Digital investment frameworks: a value-based approach to focusing effort and intent

William Owen
Made by Many
Published in
8 min readFeb 15, 2022

We’ve seen digital move from the periphery to become a core concern in almost every large business over the last decade, but often without a clear understanding of its role as a value driver, nor with a principal position in strategic planning. The result may be underinvestment, delay, diffusion of effort and the curse of continually revisiting old battlegrounds. This article is an argument for well-communicated investment frameworks built around a common understanding of the specific value that digital can add to a particular company, at a particular stage of digital maturity, in a particular market context.

The need for investment frameworks is all the greater in complex, federated organisations — think of a global manufacturer with semi-autonomous national marketing divisions. Typically, one or two markets will be early adopters of digital and go their own way, sometimes duplicating effort and creating waste. Others will look to global to lead — and then divisions squabble over who pays and who gets what product features or resources. The digital team is faced with multiple conflicting demands and tries to please everybody, loses focus, attempts too much, fails everywhere. We see these patterns again and again.

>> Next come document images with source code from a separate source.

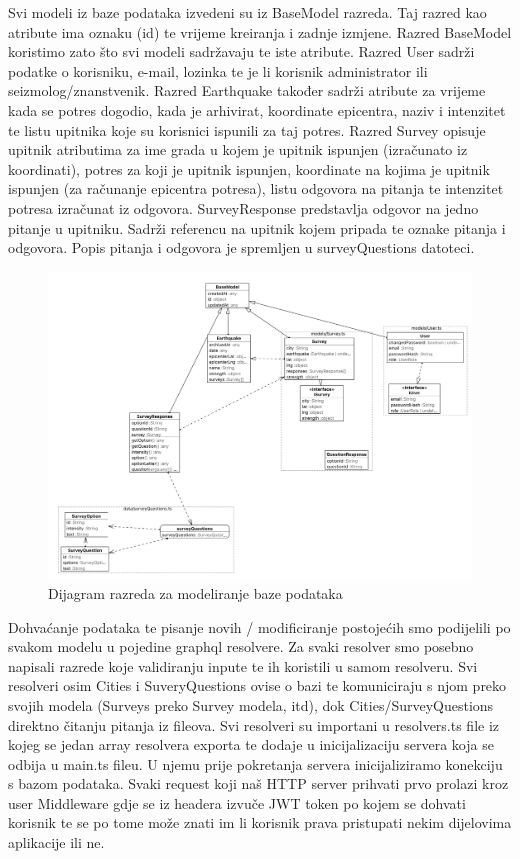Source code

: 			Svi modeli iz baze podataka izvedeni su iz BaseModel razreda. Taj razred kao atribute ima oznaku (id) te vrijeme kreiranja i zadnje izmjene. 
			Razred BaseModel koristimo zato što svi modeli sadržavaju te iste atribute. 
			Razred User sadrži podatke o korisniku, e-mail, lozinka te je li korisnik administrator ili seizmolog/znanstvenik.
			Razred Earthquake također sadrži atribute za vrijeme kada se potres dogodio, kada je arhivirat, koordinate epicentra, naziv i intenzitet te listu upitnika koje su korisnici ispunili za taj potres.
			Razred Survey opisuje upitnik atributima za ime grada u kojem je upitnik ispunjen (izračunato iz koordinati), potres za koji je upitnik ispunjen, koordinate na kojima je upitnik ispunjen (za računanje epicentra potresa), listu odgovora na pitanja te intenzitet potresa izračunat iz odgovora.
			SurveyResponse predstavlja odgovor na jedno pitanje u upitniku. Sadrži referencu na upitnik kojem pripada te oznake pitanja i odgovora. 
			Popis pitanja i odgovora je spremljen u surveyQuestions datoteci.
			\begin{figure}[H]
				\includegraphics[width=\textwidth]{slike/classdiagram_only_db.png} 
				\caption{Dijagram razreda za modeliranje baze podataka}
				\label{fig:uml_db} 
			\end{figure}

			Dohvaćanje podataka te pisanje novih / modificiranje postojećih smo podijelili po svakom modelu u pojedine graphql resolvere. 
			Za svaki resolver smo posebno napisali razrede koje validiranju inpute te ih koristili u samom resolveru. 
			Svi resolveri osim Cities i SuveryQuestions ovise o bazi te komuniciraju s njom preko svojih modela (Surveys preko Survey modela, itd), 
			dok Cities/SurveyQuestions direktno čitanju pitanja iz fileova. Svi resolveri su importani u resolvers.ts file iz kojeg se jedan array 
			resolvera exporta te dodaje u inicijalizaciju servera koja se odbija u main.ts fileu. U njemu prije pokretanja servera inicijaliziramo 
			konekciju s bazom podataka. Svaki request koji naš HTTP server prihvati prvo prolazi kroz user Middleware gdje se iz headera izvuče JWT 
			token po kojem se dohvati korisnik te se po tome može znati im li korisnik prava pristupati nekim dijelovima aplikacije ili ne.

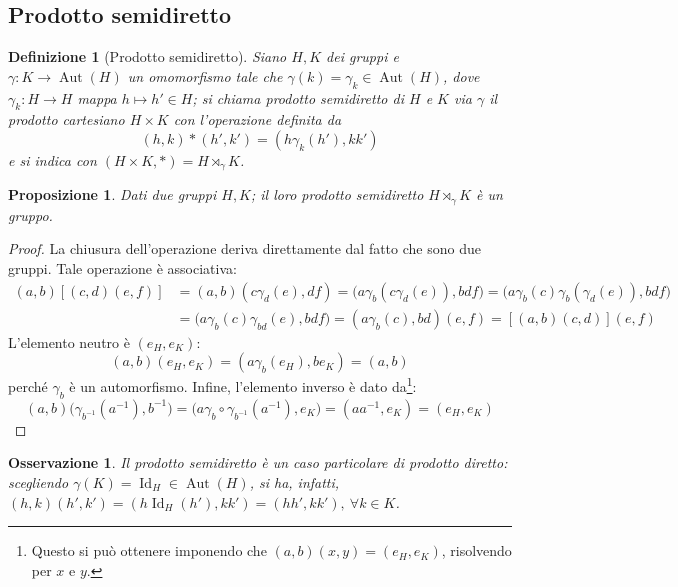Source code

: \documentclass[12pt]{scrartcl}
\theoremstyle{style}
\newtheorem{definizione}{Definizione}[section]
\newtheorem{prop}{Proposizione}[section]
\newtheorem{osservazione}{Osservazione}[section]
\numberwithin{equation}{subsection}
\begin{document}
\subsection{Prodotto semidiretto}
\begin{definizione}
	[Prodotto semidiretto]
	Siano $H ,K$ dei gruppi e $\gamma : K \to \operatorname{Aut} (H)$ un omomorfismo tale che $\gamma(k)=\gamma_k \in \operatorname{Aut} (H)$, dove $\gamma_k : H\to H$ mappa $h\mapsto h' \in H$; si chiama \textit{prodotto semidiretto} di $H$ e $K$ via $\gamma$ il prodotto cartesiano $H\times K$ con l'operazione definita da
	\[
		(h,k) * (h',k') = (h \gamma_k(h'), kk')
	\] 
	e si indica con $(H\times K, *) = H\rtimes _\gamma K$.
\end{definizione}
\begin{prop}
	Dati due gruppi $H,K$; il loro prodotto semidiretto $H \rtimes _\gamma K$ \`e un gruppo.
\end{prop}
	\begin{proof}
		La chiusura dell'operazione deriva direttamente dal fatto che sono due gruppi.
		Tale operazione \`e associativa:
		\[
			\begin{split}
				(a,b)\left[ (c,d)(e,f) \right] &=(a,b)(c\gamma_d(e),df) = \big(a \gamma_b(c\gamma_d(e)),bdf\big)= \big(a\gamma_b(c) \gamma_b(\gamma_d(e)),bdf\big)\\
				&=\big(a \gamma_b(c) \gamma_{bd} (e),bdf\big) = (a\gamma_b(c), bd)(e,f) = \left[ (a,b)(c,d) \right] (e,f)
			\end{split}
		\] 
	L'elemento neutro \`e $(e_H,e_K)$:	
\[
	(a,b) (e_H,e_K) = (a \gamma_b(e_H) , be_K) = (a,b)
\] 
perch\'e $\gamma_b$ \`e un automorfismo.
Infine, l'elemento inverso \`e dato da\footnote{Questo si pu\`o ottenere imponendo che $(a,b)(x,y) = (e_H,e_K)$, risolvendo per $x$ e $y$.}:
\[
(a,b) \big(\gamma_{b^{-1}} (a^{-1}), b^{-1}\big) = \big(a \gamma_{b} \circ \gamma_{b^{-1}}(a^{-1}) , e_K \big)=(a a^{-1},e_K) = (e_H,e_K)
\] 
	\end{proof}
\begin{osservazione}
Il prodotto semidiretto \`e un caso particolare di prodotto diretto: scegliendo $\gamma(K) = \operatorname{Id} _H \in \operatorname{Aut} (H)$, si ha, infatti, $(h,k)(h',k') = (h\operatorname{Id}_H(h'),kk') = (hh',k k'), \ \forall k \in K$.
\end{osservazione}
\end{document}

The way to change the pattern is to create a set of guiding principles that every manager responsible for investment proposals and decision making understands — completely. The framework is built on a well-informed and shared understanding of how to create value for customers, how to apply business assets and capabilities effectively, and how to exploit the full potential of digital product design and technology to create a defensible strategic advantage. This should be encapsulated within one clear product vision, driven by customer insight, that enables leadership to make quick, consistent and effective investment decisions; helps product teams understand their objectives and remit; and enables divisional leaders to appreciate the characteristics of a product that is likely to make it onto the product backlog/roadmap (and avoid wasting everyone’s time by pursuing no-hopers).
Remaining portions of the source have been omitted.